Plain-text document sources
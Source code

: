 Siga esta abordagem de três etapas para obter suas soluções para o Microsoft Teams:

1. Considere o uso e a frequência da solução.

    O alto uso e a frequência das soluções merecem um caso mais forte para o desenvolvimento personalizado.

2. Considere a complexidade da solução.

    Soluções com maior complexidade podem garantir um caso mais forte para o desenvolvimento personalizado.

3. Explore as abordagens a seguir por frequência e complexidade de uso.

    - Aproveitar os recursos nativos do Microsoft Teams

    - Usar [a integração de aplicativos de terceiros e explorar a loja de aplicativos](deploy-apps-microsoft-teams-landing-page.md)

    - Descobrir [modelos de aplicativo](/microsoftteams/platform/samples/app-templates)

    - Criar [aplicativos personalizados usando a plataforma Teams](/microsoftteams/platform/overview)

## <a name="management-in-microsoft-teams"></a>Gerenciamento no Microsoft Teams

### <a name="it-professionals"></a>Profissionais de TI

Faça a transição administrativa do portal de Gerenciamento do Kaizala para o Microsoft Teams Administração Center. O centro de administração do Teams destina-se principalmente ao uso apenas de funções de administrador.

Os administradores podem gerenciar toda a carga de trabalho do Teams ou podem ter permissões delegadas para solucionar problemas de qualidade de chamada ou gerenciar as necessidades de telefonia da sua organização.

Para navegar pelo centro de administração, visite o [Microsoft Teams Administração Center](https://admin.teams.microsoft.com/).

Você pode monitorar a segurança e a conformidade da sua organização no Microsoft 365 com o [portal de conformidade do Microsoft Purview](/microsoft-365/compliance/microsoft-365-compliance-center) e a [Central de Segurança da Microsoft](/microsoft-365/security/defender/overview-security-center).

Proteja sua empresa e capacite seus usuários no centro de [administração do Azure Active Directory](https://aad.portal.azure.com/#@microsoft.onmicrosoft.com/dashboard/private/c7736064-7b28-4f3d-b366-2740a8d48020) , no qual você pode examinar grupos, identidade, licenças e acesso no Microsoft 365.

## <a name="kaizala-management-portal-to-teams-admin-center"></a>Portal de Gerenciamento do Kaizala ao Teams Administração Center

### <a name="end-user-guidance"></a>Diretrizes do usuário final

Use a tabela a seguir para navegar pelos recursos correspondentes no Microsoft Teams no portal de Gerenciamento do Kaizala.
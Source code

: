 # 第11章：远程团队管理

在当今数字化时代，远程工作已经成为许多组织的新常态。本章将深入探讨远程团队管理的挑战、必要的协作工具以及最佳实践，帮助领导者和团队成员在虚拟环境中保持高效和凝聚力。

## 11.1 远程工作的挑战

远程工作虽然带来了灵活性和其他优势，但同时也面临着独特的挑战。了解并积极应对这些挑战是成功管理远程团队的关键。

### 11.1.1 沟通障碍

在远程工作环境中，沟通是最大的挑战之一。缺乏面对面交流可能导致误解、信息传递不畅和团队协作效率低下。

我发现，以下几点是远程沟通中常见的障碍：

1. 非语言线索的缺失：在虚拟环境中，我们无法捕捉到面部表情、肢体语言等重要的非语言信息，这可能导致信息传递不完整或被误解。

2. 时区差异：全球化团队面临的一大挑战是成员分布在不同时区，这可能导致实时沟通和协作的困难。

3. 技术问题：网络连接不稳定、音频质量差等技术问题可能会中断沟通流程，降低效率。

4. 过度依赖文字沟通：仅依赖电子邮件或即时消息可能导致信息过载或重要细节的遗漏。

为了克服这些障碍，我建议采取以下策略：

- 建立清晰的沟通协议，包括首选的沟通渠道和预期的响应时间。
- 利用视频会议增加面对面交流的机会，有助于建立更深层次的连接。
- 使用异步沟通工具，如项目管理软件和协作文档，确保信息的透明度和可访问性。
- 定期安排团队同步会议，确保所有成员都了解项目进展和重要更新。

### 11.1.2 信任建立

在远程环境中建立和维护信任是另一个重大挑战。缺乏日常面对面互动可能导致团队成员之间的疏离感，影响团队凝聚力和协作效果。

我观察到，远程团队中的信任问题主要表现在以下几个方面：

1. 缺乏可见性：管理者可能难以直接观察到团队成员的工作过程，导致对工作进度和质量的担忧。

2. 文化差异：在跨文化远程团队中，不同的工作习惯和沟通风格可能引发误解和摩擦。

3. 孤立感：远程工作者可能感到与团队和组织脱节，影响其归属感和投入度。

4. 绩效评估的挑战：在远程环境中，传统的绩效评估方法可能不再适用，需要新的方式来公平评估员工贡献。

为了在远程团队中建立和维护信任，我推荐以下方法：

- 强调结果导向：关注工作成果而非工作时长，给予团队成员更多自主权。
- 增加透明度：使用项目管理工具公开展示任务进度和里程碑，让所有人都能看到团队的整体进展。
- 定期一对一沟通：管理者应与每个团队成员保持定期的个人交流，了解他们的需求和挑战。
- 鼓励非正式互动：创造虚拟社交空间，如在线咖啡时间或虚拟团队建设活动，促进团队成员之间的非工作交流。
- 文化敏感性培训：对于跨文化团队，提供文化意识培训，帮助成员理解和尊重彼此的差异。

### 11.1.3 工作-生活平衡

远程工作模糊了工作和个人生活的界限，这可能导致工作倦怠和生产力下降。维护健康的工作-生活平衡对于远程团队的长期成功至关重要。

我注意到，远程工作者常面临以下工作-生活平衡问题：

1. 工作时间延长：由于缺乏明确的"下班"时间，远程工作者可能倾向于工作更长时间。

### WHAT TO PRODUCE
Exactly how many lines of the records hold "organização"? Give the number without any words.

### RESULT FOR THIS TASK
2